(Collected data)
┏━━
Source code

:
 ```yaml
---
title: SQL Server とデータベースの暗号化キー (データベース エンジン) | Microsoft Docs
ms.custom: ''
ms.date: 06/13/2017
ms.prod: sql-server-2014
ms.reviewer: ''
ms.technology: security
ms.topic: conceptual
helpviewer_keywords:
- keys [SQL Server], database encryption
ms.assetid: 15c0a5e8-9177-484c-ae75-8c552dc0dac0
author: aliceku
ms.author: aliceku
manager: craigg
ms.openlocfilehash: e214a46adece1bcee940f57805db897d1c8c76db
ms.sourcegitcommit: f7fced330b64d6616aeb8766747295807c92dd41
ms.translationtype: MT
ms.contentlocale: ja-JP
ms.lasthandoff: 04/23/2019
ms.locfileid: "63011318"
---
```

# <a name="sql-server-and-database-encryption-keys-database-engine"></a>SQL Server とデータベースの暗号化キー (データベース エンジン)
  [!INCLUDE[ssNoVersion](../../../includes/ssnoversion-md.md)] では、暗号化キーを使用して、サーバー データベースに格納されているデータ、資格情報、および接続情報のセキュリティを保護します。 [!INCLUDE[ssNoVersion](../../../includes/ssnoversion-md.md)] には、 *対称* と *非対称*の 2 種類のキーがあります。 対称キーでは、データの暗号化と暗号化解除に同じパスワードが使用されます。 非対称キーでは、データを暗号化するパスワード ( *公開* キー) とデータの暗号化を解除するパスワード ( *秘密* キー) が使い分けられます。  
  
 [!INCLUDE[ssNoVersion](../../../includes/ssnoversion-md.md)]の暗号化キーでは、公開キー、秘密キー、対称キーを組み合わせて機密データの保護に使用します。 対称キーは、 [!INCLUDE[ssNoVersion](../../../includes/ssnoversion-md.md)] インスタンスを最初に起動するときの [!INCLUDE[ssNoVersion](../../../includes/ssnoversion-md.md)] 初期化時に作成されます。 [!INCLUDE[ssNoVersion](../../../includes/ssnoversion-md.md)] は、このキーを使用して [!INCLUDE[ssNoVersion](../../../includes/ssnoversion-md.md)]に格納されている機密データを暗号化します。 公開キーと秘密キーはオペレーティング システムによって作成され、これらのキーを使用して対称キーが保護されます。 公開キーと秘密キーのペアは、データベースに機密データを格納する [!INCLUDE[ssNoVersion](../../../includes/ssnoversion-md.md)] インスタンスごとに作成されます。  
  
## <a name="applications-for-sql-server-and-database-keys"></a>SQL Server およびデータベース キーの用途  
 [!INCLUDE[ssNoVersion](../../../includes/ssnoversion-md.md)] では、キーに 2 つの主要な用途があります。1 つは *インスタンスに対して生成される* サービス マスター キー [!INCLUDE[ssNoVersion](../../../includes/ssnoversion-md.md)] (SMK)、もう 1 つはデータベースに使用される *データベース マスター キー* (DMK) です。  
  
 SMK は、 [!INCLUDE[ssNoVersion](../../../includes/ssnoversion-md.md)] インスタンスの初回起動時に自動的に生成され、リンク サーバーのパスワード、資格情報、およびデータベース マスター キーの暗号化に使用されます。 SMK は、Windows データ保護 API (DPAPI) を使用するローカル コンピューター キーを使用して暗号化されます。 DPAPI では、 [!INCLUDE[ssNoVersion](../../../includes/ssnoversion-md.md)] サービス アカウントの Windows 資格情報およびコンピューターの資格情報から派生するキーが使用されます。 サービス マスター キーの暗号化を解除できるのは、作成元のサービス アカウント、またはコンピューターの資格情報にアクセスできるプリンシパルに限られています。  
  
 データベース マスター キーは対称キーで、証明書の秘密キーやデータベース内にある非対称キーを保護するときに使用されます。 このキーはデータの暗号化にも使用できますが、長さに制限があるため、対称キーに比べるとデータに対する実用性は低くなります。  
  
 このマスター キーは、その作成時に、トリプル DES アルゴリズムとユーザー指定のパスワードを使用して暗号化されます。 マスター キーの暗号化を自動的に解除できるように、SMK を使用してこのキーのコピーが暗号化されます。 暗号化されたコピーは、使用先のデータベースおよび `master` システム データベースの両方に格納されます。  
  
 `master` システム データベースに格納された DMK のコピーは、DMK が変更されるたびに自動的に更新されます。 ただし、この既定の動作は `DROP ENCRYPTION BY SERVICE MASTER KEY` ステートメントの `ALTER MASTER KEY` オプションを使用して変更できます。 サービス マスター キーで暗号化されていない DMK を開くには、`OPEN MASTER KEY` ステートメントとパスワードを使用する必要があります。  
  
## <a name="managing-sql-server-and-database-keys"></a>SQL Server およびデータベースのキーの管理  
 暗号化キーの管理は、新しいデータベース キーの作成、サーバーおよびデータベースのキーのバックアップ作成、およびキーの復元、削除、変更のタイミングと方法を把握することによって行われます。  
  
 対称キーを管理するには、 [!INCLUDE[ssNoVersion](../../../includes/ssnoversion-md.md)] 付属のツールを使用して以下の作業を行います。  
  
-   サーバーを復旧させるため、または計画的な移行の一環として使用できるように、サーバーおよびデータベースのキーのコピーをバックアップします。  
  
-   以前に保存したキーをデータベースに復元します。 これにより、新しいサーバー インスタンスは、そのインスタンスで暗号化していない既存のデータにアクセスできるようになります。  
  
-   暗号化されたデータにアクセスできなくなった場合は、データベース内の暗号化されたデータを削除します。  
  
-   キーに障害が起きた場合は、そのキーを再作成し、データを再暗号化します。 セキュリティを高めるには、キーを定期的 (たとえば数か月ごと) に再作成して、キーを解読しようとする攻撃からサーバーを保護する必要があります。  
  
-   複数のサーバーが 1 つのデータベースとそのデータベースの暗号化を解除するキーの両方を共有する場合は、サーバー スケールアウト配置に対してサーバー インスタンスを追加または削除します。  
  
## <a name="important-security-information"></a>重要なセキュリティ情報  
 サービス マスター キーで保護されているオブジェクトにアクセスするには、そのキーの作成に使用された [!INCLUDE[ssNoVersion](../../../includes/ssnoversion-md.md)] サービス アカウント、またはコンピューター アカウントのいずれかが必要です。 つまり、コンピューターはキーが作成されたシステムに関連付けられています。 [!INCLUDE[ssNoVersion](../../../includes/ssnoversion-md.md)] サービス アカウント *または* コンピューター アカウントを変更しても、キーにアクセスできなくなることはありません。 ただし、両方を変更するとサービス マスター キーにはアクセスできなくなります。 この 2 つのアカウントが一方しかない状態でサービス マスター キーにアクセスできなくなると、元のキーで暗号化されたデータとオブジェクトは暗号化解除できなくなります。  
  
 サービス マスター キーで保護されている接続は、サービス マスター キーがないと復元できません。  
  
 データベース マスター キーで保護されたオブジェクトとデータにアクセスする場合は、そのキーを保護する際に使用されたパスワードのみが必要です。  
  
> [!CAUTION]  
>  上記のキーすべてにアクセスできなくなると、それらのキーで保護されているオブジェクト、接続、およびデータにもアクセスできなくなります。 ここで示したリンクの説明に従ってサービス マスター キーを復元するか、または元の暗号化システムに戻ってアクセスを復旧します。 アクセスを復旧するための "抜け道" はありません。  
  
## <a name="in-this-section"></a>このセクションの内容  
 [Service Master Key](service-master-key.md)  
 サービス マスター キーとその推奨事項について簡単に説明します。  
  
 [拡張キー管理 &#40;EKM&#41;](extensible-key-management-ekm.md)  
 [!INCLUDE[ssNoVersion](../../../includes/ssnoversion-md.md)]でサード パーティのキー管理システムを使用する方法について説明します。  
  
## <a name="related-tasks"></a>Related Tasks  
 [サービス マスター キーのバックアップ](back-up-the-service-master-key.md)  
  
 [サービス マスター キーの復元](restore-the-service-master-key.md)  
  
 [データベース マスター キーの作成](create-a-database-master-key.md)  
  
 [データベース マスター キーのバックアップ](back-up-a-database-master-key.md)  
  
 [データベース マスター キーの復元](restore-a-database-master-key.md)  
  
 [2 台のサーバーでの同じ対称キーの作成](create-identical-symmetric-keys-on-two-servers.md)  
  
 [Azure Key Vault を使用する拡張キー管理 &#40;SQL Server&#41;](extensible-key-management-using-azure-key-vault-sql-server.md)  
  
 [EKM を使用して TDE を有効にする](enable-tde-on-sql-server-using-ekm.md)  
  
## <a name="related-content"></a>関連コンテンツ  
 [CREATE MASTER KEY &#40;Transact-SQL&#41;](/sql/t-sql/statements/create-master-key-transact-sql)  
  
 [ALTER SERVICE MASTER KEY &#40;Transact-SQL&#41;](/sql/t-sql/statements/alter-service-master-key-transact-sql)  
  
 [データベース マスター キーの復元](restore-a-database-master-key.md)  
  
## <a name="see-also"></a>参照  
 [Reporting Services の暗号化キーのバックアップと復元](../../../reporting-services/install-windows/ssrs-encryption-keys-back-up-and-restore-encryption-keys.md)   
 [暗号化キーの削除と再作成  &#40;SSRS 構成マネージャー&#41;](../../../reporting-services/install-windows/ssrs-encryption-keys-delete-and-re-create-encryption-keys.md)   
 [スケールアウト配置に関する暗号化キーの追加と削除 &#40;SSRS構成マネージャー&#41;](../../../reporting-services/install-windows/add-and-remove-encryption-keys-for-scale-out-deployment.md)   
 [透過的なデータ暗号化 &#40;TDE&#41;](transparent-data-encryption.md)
┗━━
» **YOUR ASSIGNMENT**
Whenever the word "management" shows up in a line of the entries, list that line.

» **ANSWER TO THE EXERCISE**
 [拡張キー管理 &#40;EKM&#41;](extensible-key-management-ekm.md)  
 [Azure Key Vault を使用する拡張キー管理 &#40;SQL Server&#41;](extensible-key-management-using-azure-key-vault-sql-server.md)  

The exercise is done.